Turns out, not so much. The Jobcenter would only subsidise state insurance – but according to a paragraph in 2009’s Hartz IV reforms, as a freelancer applying for welfare who’d previously only been privately insured, I couldn’t qualify for it. Kafka would approve. I sent the Jobcenter a copy of the 2009 law, proving exclusion from the insisted-upon insurance type, to no avail. Rolling my eyes, I went south to rural Italy for winter.

By April 2014, the Jobcenter had finally agreed to accept private insurance. I sent them a quote from the well-known foreign insurer ALC, for €237 a month. It took the Jobcenter till the end of July to say they’d “only accept quotes in German”, and there had to be old-age care insurance as well. I got a quote: €80 monthly extra, in a binding contract I had to sign for old-age care I never want to avail myself of. No.

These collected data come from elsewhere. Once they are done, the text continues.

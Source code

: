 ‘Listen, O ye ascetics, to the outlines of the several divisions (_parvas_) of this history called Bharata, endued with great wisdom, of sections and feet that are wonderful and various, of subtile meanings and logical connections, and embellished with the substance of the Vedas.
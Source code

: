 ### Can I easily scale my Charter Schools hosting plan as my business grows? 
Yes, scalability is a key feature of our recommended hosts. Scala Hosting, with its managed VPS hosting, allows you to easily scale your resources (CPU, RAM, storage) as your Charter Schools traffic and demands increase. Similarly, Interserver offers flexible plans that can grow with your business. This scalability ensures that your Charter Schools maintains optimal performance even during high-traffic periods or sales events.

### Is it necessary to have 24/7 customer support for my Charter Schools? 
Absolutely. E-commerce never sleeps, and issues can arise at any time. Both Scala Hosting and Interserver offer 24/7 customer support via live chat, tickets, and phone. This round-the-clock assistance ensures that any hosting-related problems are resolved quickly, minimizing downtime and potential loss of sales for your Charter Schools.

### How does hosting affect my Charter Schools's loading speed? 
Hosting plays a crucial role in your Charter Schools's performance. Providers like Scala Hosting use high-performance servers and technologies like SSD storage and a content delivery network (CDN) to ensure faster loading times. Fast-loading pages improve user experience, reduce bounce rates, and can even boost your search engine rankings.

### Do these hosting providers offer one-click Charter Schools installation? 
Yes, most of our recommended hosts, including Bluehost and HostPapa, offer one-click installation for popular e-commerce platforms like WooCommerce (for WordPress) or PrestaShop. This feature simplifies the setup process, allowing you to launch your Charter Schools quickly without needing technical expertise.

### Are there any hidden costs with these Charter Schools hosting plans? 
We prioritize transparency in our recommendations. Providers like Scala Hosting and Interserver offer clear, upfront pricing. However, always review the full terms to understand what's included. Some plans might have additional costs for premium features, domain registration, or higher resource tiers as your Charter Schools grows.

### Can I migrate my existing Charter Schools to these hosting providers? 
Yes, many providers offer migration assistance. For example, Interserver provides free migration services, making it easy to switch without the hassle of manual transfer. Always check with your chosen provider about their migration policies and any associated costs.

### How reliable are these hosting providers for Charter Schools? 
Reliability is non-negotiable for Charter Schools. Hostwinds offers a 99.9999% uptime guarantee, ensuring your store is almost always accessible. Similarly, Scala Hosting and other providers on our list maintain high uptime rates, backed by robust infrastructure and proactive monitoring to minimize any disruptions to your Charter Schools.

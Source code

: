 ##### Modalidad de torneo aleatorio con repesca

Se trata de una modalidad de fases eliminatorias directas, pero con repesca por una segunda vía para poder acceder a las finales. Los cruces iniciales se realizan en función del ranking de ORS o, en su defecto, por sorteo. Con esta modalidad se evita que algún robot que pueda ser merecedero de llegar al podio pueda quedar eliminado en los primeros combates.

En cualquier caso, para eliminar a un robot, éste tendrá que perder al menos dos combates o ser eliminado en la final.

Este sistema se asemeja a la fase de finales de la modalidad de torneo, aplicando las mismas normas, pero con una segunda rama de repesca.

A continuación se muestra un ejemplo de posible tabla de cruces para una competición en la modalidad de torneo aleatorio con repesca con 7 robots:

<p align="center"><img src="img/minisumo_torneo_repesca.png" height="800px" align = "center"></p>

Meanwhile, I wasn’t feeling so great . A combination of ongoing pain from my footpath cyclist collision, a brutal winter flu virus and the return of a familiar enemy from 30 years before, Chronic Fatigue Syndrome, made everything overwhelming, including chasing insurance. My GP ran swathes of tests that found nothing; I paid the €120 bill over four months. To exempt myself from the Hartz IV obligation to look for work, I applied for medical assessment via the Jobcenter: their doctor diagnosed depression. Which I didn’t agree with, but at least I got written out of the workforce for six months. I alternated yoga and gravity-light swimming; recouped, bone-weary, on the Sommerbad FKK lawn.

I tried insurance hunting again. The Jobcenter directed me to an impotent social worker, who sent me to a charitable citizen’s advice agency, who informed me German private insurers were legally forced to accept me on the so-called Basistarif, €646 per month – half that for welfare recipients. But I had to sign an 18-month contract, and if I needed to leave Germany again for family reasons, I was liable for the full amount. A choice from neo-liberal hell. Advice shelved.

Getting By

And so I remain a criminal. I’ve tried hacking the system: with a friend’s advice, I filled out pages of financial aid and symptom forms with St Hedwig Hospital’s TCM clinic and received free acupuncture treatment. I signed up for drug trials, but got refused due to lack of insurance (“but legally, we can’t put that in writing”, I was told). I went to the free Gesundheitshaus and met with a slacker psychiatrist who showed up 25 minutes late for our appointment, worse than useless.

If nothing else, I’ve learned the value of self-care. It’s a meticulous, profound process, but fortunately I became a pre-emptive wellness and nutrition wanker decades ago. I fast, up to four days at a time, and do gallstone cleanses with Epsom salts and a vile grapefruit juice-olive oil cocktail. In summer in a tent in the forest, I spent 10 days doing yoga, singing, resting and fasting on a modified intake of 450 calories a day.

In my day-to-day life, I go to the gym, make liberal use of red Tiger Balm and observe extreme care in snow and ice. I’ve cut all alcohol, most animal protein and non-complex carbs. A raw food diet maybe next. Sigh. But in becoming my own case manager, I suspect I might’ve finally found a crack through Germany’s byzantine insurance maze. Given its inequity, culture of over-priced hyper-treatment and lack of transparency, remaining uninsured is a risky act of civil disobedience. The ghoul of retrospective payments for cover I was never able to receive could loom ahead. Probably an acceptance letter and that bill will come when I’ve already healed myself.